# Match Diarization-Transcription in batch

## Preparation

### Import

In [1]:
import pandas as pd
import numpy as np
import datetime
import os
from google.colab import drive
drive.mount('/content/drive')

Drive already mounted at /content/drive; to attempt to forcibly remount, call drive.mount("/content/drive", force_remount=True).


## Function Definition

### Match Diarization-Transcription

In [2]:
def match_transcription_diarization(file_trans,file_dia,file_out):
    
    # create dataframes
    df_dia = pd.read_csv(file_dia)
    df_trans = pd.read_csv(file_trans)

    # extract columns of interest from dataframes
    trans = df_trans[["Start time (s)", "End time (s)", "Subtitle",]].values.tolist()
    dia = df_dia[["Start time (s)", "End time (s)", "Speaker"]].values.tolist()
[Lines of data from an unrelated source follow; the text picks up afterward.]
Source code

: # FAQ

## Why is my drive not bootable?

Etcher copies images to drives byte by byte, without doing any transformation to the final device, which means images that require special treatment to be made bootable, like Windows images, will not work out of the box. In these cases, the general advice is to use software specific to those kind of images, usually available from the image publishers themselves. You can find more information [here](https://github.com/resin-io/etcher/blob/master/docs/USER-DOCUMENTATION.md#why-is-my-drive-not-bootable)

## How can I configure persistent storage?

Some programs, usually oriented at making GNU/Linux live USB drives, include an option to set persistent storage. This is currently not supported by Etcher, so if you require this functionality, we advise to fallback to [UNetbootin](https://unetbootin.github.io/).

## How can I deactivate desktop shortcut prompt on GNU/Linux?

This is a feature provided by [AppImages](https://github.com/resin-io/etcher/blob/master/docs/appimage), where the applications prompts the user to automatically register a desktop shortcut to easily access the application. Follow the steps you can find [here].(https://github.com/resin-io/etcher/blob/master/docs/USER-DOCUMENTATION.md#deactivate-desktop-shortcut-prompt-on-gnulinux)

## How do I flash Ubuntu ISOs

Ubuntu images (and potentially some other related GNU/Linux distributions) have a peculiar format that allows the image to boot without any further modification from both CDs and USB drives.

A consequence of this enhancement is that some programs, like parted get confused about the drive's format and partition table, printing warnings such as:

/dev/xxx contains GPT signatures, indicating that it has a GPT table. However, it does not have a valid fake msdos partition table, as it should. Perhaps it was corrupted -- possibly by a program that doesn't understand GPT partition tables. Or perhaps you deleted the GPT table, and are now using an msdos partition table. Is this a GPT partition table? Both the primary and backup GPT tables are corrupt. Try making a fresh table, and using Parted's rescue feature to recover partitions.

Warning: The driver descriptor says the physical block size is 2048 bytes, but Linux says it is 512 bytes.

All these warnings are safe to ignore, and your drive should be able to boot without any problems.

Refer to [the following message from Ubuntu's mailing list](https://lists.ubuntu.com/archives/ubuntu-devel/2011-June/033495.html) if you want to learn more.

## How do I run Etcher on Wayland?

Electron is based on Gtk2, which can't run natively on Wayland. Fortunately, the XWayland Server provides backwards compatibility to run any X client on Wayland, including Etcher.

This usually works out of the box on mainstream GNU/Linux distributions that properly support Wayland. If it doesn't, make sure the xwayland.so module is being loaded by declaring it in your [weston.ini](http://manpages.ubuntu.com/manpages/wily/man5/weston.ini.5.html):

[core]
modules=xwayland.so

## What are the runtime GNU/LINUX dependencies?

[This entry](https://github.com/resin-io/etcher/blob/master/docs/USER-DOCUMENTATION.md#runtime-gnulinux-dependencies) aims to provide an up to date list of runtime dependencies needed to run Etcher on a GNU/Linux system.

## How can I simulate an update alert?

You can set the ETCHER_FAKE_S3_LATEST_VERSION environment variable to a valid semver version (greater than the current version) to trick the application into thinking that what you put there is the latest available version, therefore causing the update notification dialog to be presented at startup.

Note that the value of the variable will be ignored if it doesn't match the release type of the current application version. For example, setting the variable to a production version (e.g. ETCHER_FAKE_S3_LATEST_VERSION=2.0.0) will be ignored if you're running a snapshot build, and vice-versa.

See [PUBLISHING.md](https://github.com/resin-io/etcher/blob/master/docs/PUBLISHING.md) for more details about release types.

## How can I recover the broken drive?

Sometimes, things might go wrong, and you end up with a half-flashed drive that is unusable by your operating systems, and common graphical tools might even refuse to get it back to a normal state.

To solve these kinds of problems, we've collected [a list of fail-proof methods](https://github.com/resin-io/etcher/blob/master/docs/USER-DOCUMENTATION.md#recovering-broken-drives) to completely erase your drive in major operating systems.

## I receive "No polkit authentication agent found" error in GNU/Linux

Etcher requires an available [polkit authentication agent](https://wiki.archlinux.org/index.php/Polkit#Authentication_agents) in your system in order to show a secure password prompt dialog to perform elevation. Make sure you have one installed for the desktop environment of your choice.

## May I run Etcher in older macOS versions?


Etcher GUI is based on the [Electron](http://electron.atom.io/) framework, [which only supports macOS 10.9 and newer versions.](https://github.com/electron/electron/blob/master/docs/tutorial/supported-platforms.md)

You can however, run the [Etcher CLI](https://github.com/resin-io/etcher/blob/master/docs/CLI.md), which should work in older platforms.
    # create empty list for each speaker
    speaker_lists = [[] for _ in range(len(dia))]

    # iterate over each subtitle and find the speaker with the highest difference value
    for subtitle in trans:
        max_difference = 0
        best_speaker = 0
        for i, speaker in enumerate(dia):
            difference = (min(speaker[1],subtitle[1])-max(speaker[0],subtitle[0]))
            if difference > max_difference:
                max_difference = difference
                best_speaker = i
        if max_difference >0:
            speaker_lists[best_speaker].append(subtitle)
    
    # combine subtitles for each speaker into a single string
    speaker_data = []
    for num_speaker,speaker in enumerate(speaker_lists):
        full_subtitle = ["",100000,-1,""]
        for subtitle in speaker:
            full_subtitle[1]=min(full_subtitle[1],subtitle[0])
            full_subtitle[2]=max(full_subtitle[2],subtitle[1])
            full_subtitle[3]=full_subtitle[3]+ " " + subtitle[2]
        full_subtitle[0]=dia[num_speaker][2]
        speaker_data.append(full_subtitle)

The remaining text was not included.